The Constitution is, first and foremost, a republican document, grounded in the people’s authority, even as the people’s authority is grounded in the moral law. The frame of government’s first words, “We the People,” proclaim this, as do many of its particular provisions. “Bills of attainder, ex post facto laws, and laws impairing the obligations of contracts,” the Federalist explains, are prohibited by the Constitution because they are “contrary to the first principles of the social compact and to every principle of sound legislation.” They are prohibited because they are wrong, in other words, not wrong because they are prohibited. And their wrongness has nothing to do with the race or sex or class of the person who might be the object of a bill of attainder or the group that might be ensnared by an ex post facto law. The Constitution is not racist, sexist, or anti-democratic; though the original Constitution incorporated notorious compromises with slavery, it did so to obtain a Republic whose principles were anti-slavery, as well as a Union in which, as Lincoln put it, the public mind could rest content knowing that slavery had been put on a course toward extinction. Elementary as these points are, they are essential to rebut the Left’s moral indictment of the old Constitution. Fortunately, Harry V. Jaffa, Hadley Arkes, and the late Robert Goldwin and Martin Diamond have written copiously and brilliantly on the subject.

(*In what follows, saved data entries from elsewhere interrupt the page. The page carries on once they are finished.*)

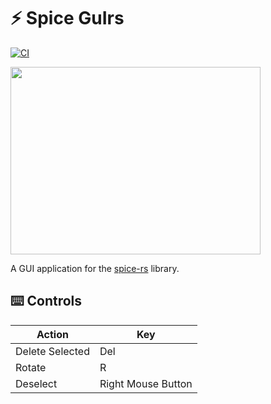 # ⚡ Spice GuIrs
[![CI](https://github.com/100-TomatoJuice/spice-guIrs/actions/workflows/ci.yaml/badge.svg)](https://github.com/100-TomatoJuice/spice-guIrs/actions/workflows/ci.yaml)

<a href="url"><img src="https://github.com/user-attachments/assets/2fec3233-c65f-4785-ac27-ff66e0e169ed" height="300" width="400" ></a>

A GUI application for the [spice-rs](https://github.com/100-TomatoJuice/spice-rs) library.

## ⌨️ Controls
| Action | Key |
|--------|-----|
| Delete Selected | Del |
| Rotate | R |
| Deselect | Right Mouse Button | 
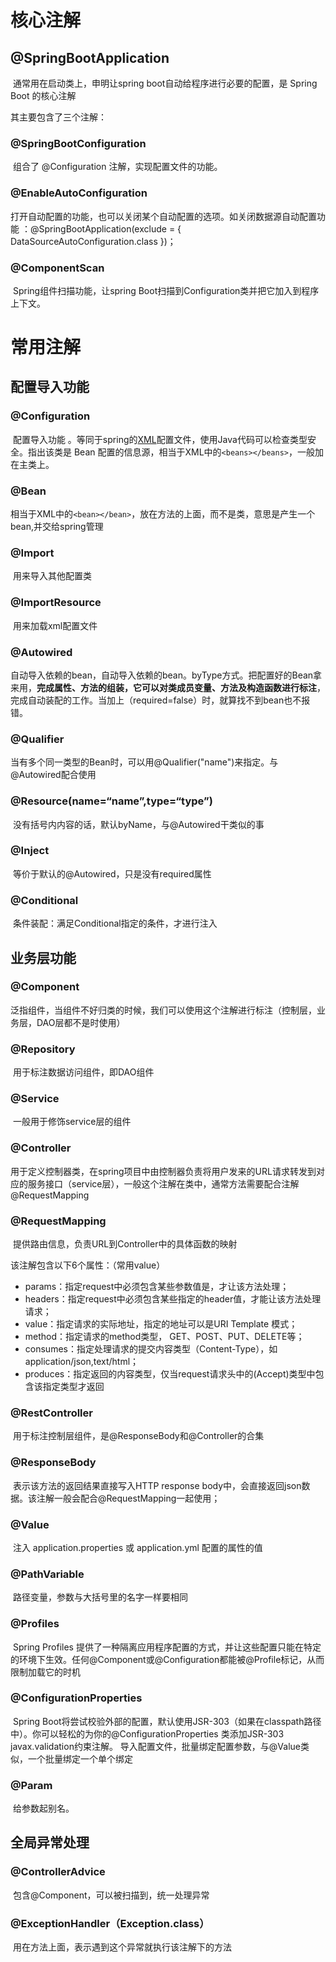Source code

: # 核心注解 

## @SpringBootApplication 

​	通常用在启动类上，申明让spring boot自动给程序进行必要的配置，是 Spring Boot 的核心注解 

其主要包含了三个注解：

### @SpringBootConfiguration

​	组合了 @Configuration 注解，实现配置文件的功能。

### @EnableAutoConfiguration

​	打开自动配置的功能，也可以关闭某个自动配置的选项。如关闭数据源自动配置功能	：@SpringBootApplication(exclude = { DataSourceAutoConfiguration.class })；

### @ComponentScan

​	Spring组件扫描功能，让spring Boot扫描到Configuration类并把它加入到程序上下文。

# 常用注解 

## 配置导入功能 

### @Configuration 

​	配置导入功能 。等同于spring的[XML](https://so.csdn.net/so/search?q=XML&spm=1001.2101.3001.7020)配置文件，使用Java代码可以检查类型安全。指出该类是 Bean 配置的信息源，相当于XML中的`<beans></beans>`，一般加在主类上。 

### @Bean 

​	相当于XML中的`<bean></bean>`，放在方法的上面，而不是类，意思是产生一个bean,并交给spring管理

### @Import 

​	用来导入其他配置类

### @ImportResource 

​	用来加载xml配置文件 

### @Autowired 

​	自动导入依赖的bean，自动导入依赖的bean。byType方式。把配置好的Bean拿来用，**完成属性、方法的组装，它可以对类成员变量、方法及构造函数进行标注**，完成自动装配的工作。当加上（required=false）时，就算找不到bean也不报错。

### @Qualifier

​	当有多个同一类型的Bean时，可以用@Qualifier("name")来指定。与@Autowired配合使用

### @Resource(name=“name”,type=“type”) 

​	没有括号内内容的话，默认byName，与@Autowired干类似的事 

### @Inject 

​	等价于默认的@Autowired，只是没有required属性 

### @Conditional

​	条件装配：满足Conditional指定的条件，才进行注入

## 业务层功能 

### @Component 

​	泛指组件，当组件不好归类的时候，我们可以使用这个注解进行标注（控制层，业务层，DAO层都不是时使用）

### @Repository

​	用于标注数据访问组件，即DAO组件

### @Service

​	一般用于修饰service层的组件

### @Controller 

​	用于定义控制器类，在spring项目中由控制器负责将用户发来的URL请求转发到对应的服务接口（service层），一般这个注解在类中，通常方法需要配合注解@RequestMapping 

### @RequestMapping 

​	提供路由信息，负责URL到Controller中的具体函数的映射 

该注解包含以下6个属性：（常用value） 

- params：指定request中必须包含某些参数值是，才让该方法处理； 
- headers：指定request中必须包含某些指定的header值，才能让该方法处理请求；
- value：指定请求的实际地址，指定的地址可以是URI Template 模式； 
- method：指定请求的method类型， GET、POST、PUT、DELETE等； 
- consumes：指定处理请求的提交内容类型（Content-Type），如application/json,text/html； 
- produces：指定返回的内容类型，仅当request请求头中的(Accept)类型中包含该指定类型才返回 

### @RestController

​	用于标注控制层组件，是@ResponseBody和@Controller的合集

### @ResponseBody 

​	表示该方法的返回结果直接写入HTTP response body中，会直接返回json数据。该注解一般会配合@RequestMapping一起使用； 

### @Value 

​	注入 application.properties 或 application.yml 配置的属性的值 

### @PathVariable

​	路径变量，参数与大括号里的名字一样要相同

### @Profiles

​	Spring Profiles 提供了一种隔离应用程序配置的方式，并让这些配置只能在特定的环境下生效。任何@Component或@Configuration都能被@Profile标记，从而限制加载它的时机

### @ConfigurationProperties

​	Spring Boot将尝试校验外部的配置，默认使用JSR-303（如果在classpath路径中）。你可以轻松的为你的@ConfigurationProperties 类添加JSR-303 javax.validation约束注解。
        导入配置文件，批量绑定配置参数，与@Value类似，一个批量绑定一个单个绑定

### @Param

​	给参数起别名。

## 全局异常处理 

### @ControllerAdvice

​	包含@Component，可以被扫描到，统一处理异常

### @ExceptionHandler（Exception.class）

​	用在方法上面，表示遇到这个异常就执行该注解下的方法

The Constitution establishes a government with two main structural principles — federalism and separation of powers — and each offers handles that citizens may grasp today to help relimit the national government.
Ours is, or was, a regime of enumerated legislative powers, in addition to certain implied powers that were “necessary and proper” to carry out the enumerated ones. The Founders disagreed among themselves about the extent of the implied powers (e.g., to charter a national bank) as well as about the exact bounds of presidential and judicial authority. But they expected to disagree in hard cases and left enough political play in the system for the people to take sides as they saw fit. Federalism was thus partly a legal or constitutional doctrine and partly a political one. Nonetheless, the state governments could serve as rallying points for opposition to federal encroachments, and still can. Though weakened by the Seventeenth Amendment (which destroyed the state governments’ control of the Senate) and other factors, the states may invoke their Tenth Amendment rights and link arms with one another in demanding that the offending national officeholders be voted out and a party of constitutionally faithful ones be voted in. This is the real electoral point of the states’ resistance, on display now in the impressive numbers of states protesting Obamacare. Schemes of neo-nullification (as Matthew Spalding has called them) purporting to declare a federal law null and void in a particular state are based on bad history and worse jurisprudence.